::: Data to process

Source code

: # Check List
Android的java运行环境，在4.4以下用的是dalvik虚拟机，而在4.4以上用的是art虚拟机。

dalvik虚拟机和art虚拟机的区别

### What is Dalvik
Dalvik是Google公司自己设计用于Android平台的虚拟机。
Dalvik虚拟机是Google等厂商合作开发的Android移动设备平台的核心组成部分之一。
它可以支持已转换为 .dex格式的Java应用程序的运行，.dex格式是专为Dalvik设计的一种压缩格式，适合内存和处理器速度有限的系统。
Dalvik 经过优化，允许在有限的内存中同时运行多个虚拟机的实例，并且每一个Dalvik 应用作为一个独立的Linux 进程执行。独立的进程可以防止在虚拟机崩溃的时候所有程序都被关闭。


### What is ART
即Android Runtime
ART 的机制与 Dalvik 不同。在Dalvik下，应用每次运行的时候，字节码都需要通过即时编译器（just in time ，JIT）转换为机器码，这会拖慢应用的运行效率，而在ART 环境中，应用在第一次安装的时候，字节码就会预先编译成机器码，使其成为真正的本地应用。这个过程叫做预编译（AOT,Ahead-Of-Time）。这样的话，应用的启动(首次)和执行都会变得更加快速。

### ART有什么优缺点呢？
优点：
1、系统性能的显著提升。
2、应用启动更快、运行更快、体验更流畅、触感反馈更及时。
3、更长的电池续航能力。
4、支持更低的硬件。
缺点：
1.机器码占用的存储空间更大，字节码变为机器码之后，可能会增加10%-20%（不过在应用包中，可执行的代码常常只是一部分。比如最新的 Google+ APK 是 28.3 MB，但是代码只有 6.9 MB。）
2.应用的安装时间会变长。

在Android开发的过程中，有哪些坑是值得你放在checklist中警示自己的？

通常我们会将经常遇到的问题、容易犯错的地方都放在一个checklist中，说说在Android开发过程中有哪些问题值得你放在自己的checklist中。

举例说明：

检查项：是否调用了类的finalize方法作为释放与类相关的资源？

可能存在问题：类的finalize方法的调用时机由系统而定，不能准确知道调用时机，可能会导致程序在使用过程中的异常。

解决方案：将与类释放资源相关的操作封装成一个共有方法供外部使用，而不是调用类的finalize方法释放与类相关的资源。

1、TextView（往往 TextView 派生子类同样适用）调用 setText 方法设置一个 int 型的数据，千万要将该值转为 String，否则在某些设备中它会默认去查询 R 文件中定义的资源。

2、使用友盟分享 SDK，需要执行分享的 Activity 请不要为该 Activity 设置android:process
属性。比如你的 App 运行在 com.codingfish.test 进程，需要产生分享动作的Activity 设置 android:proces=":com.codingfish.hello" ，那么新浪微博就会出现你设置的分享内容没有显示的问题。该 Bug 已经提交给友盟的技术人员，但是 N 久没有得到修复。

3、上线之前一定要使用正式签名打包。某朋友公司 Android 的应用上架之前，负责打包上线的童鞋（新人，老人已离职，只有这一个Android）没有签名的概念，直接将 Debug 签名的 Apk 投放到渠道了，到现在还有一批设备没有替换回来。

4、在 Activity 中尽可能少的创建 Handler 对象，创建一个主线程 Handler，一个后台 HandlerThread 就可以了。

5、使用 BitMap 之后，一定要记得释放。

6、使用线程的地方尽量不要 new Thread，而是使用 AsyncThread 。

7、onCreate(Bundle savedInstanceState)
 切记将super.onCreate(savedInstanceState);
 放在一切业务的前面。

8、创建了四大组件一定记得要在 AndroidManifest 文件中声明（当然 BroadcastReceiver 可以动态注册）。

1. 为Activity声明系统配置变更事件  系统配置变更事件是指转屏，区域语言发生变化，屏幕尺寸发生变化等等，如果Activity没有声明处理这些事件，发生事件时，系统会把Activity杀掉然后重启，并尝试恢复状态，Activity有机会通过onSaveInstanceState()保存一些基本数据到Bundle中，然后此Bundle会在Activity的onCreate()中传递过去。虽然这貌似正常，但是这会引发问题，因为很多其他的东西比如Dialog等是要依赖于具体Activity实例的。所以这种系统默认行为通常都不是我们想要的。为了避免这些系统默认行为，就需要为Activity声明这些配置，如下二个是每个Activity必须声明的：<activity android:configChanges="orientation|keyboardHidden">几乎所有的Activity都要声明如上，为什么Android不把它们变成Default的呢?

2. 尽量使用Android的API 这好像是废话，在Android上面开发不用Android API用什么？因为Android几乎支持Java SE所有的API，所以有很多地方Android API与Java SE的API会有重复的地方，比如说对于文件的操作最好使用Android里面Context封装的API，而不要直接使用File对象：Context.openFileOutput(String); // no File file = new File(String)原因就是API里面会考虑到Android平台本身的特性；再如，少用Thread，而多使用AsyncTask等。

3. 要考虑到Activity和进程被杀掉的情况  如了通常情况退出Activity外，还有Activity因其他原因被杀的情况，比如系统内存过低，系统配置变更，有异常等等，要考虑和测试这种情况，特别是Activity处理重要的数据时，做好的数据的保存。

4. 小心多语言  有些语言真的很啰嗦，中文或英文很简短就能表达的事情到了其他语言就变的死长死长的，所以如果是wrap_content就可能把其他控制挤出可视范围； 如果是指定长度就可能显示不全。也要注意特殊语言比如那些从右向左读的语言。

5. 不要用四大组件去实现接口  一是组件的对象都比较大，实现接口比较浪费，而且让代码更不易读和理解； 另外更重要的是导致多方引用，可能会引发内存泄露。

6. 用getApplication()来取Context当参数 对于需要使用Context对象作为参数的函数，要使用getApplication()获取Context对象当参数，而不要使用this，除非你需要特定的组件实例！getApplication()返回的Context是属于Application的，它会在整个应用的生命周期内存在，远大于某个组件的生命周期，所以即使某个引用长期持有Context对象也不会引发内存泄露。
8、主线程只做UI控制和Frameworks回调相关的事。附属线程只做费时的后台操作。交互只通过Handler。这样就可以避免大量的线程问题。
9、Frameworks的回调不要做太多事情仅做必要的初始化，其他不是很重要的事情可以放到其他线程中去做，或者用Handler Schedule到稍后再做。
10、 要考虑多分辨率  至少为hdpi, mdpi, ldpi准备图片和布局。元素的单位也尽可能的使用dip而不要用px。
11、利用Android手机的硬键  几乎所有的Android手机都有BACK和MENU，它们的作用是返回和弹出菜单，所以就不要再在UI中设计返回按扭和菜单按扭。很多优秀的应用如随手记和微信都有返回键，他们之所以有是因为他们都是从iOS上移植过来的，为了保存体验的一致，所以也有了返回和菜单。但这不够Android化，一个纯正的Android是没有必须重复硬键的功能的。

::::::

Output the listing once more. Leave each word as it stands.

| Exercise solution |
Source code

: # Check List
Android的java运行环境，在4.4以下用的是dalvik虚拟机，而在4.4以上用的是art虚拟机。

dalvik虚拟机和art虚拟机的区别

### What is Dalvik
Dalvik是Google公司自己设计用于Android平台的虚拟机。
Dalvik虚拟机是Google等厂商合作开发的Android移动设备平台的核心组成部分之一。
它可以支持已转换为 .dex格式的Java应用程序的运行，.dex格式是专为Dalvik设计的一种压缩格式，适合内存和处理器速度有限的系统。
Dalvik 经过优化，允许在有限的内存中同时运行多个虚拟机的实例，并且每一个Dalvik 应用作为一个独立的Linux 进程执行。独立的进程可以防止在虚拟机崩溃的时候所有程序都被关闭。


### What is ART
即Android Runtime
ART 的机制与 Dalvik 不同。在Dalvik下，应用每次运行的时候，字节码都需要通过即时编译器（just in time ，JIT）转换为机器码，这会拖慢应用的运行效率，而在ART 环境中，应用在第一次安装的时候，字节码就会预先编译成机器码，使其成为真正的本地应用。这个过程叫做预编译（AOT,Ahead-Of-Time）。这样的话，应用的启动(首次)和执行都会变得更加快速。

### ART有什么优缺点呢？
优点：
1、系统性能的显著提升。
2、应用启动更快、运行更快、体验更流畅、触感反馈更及时。
3、更长的电池续航能力。
4、支持更低的硬件。
缺点：
1.机器码占用的存储空间更大，字节码变为机器码之后，可能会增加10%-20%（不过在应用包中，可执行的代码常常只是一部分。比如最新的 Google+ APK 是 28.3 MB，但是代码只有 6.9 MB。）
2.应用的安装时间会变长。

在Android开发的过程中，有哪些坑是值得你放在checklist中警示自己的？

通常我们会将经常遇到的问题、容易犯错的地方都放在一个checklist中，说说在Android开发过程中有哪些问题值得你放在自己的checklist中。

举例说明：

检查项：是否调用了类的finalize方法作为释放与类相关的资源？

可能存在问题：类的finalize方法的调用时机由系统而定，不能准确知道调用时机，可能会导致程序在使用过程中的异常。

解决方案：将与类释放资源相关的操作封装成一个共有方法供外部使用，而不是调用类的finalize方法释放与类相关的资源。

1、TextView（往往 TextView 派生子类同样适用）调用 setText 方法设置一个 int 型的数据，千万要将该值转为 String，否则在某些设备中它会默认去查询 R 文件中定义的资源。

2、使用友盟分享 SDK，需要执行分享的 Activity 请不要为该 Activity 设置android:process
属性。比如你的 App 运行在 com.codingfish.test 进程，需要产生分享动作的Activity 设置 android:proces=":com.codingfish.hello" ，那么新浪微博就会出现你设置的分享内容没有显示的问题。该 Bug 已经提交给友盟的技术人员，但是 N 久没有得到修复。

3、上线之前一定要使用正式签名打包。某朋友公司 Android 的应用上架之前，负责打包上线的童鞋（新人，老人已离职，只有这一个Android）没有签名的概念，直接将 Debug 签名的 Apk 投放到渠道了，到现在还有一批设备没有替换回来。

4、在 Activity 中尽可能少的创建 Handler 对象，创建一个主线程 Handler，一个后台 HandlerThread 就可以了。

5、使用 BitMap 之后，一定要记得释放。

6、使用线程的地方尽量不要 new Thread，而是使用 AsyncThread 。

7、onCreate(Bundle savedInstanceState)
 切记将super.onCreate(savedInstanceState);
 放在一切业务的前面。

8、创建了四大组件一定记得要在 AndroidManifest 文件中声明（当然 BroadcastReceiver 可以动态注册）。

1. 为Activity声明系统配置变更事件  系统配置变更事件是指转屏，区域语言发生变化，屏幕尺寸发生变化等等，如果Activity没有声明处理这些事件，发生事件时，系统会把Activity杀掉然后重启，并尝试恢复状态，Activity有机会通过onSaveInstanceState()保存一些基本数据到Bundle中，然后此Bundle会在Activity的onCreate()中传递过去。虽然这貌似正常，但是这会引发问题，因为很多其他的东西比如Dialog等是要依赖于具体Activity实例的。所以这种系统默认行为通常都不是我们想要的。为了避免这些系统默认行为，就需要为Activity声明这些配置，如下二个是每个Activity必须声明的：<activity android:configChanges="orientation|keyboardHidden">几乎所有的Activity都要声明如上，为什么Android不把它们变成Default的呢?

2. 尽量使用Android的API 这好像是废话，在Android上面开发不用Android API用什么？因为Android几乎支持Java SE所有的API，所以有很多地方Android API与Java SE的API会有重复的地方，比如说对于文件的操作最好使用Android里面Context封装的API，而不要直接使用File对象：Context.openFileOutput(String); // no File file = new File(String)原因就是API里面会考虑到Android平台本身的特性；再如，少用Thread，而多使用AsyncTask等。

3. 要考虑到Activity和进程被杀掉的情况  如了通常情况退出Activity外，还有Activity因其他原因被杀的情况，比如系统内存过低，系统配置变更，有异常等等，要考虑和测试这种情况，特别是Activity处理重要的数据时，做好的数据的保存。

4. 小心多语言  有些语言真的很啰嗦，中文或英文很简短就能表达的事情到了其他语言就变的死长死长的，所以如果是wrap_content就可能把其他控制挤出可视范围； 如果是指定长度就可能显示不全。也要注意特殊语言比如那些从右向左读的语言。

5. 不要用四大组件去实现接口  一是组件的对象都比较大，实现接口比较浪费，而且让代码更不易读和理解； 另外更重要的是导致多方引用，可能会引发内存泄露。

6. 用getApplication()来取Context当参数 对于需要使用Context对象作为参数的函数，要使用getApplication()获取Context对象当参数，而不要使用this，除非你需要特定的组件实例！getApplication()返回的Context是属于Application的，它会在整个应用的生命周期内存在，远大于某个组件的生命周期，所以即使某个引用长期持有Context对象也不会引发内存泄露。
8、主线程只做UI控制和Frameworks回调相关的事。附属线程只做费时的后台操作。交互只通过Handler。这样就可以避免大量的线程问题。
9、Frameworks的回调不要做太多事情仅做必要的初始化，其他不是很重要的事情可以放到其他线程中去做，或者用Handler Schedule到稍后再做。
10、 要考虑多分辨率  至少为hdpi, mdpi, ldpi准备图片和布局。元素的单位也尽可能的使用dip而不要用px。
11、利用Android手机的硬键  几乎所有的Android手机都有BACK和MENU，它们的作用是返回和弹出菜单，所以就不要再在UI中设计返回按扭和菜单按扭。很多优秀的应用如随手记和微信都有返回键，他们之所以有是因为他们都是从iOS上移植过来的，为了保存体验的一致，所以也有了返回和菜单。但这不够Android化，一个纯正的Android是没有必须重复硬键的功能的。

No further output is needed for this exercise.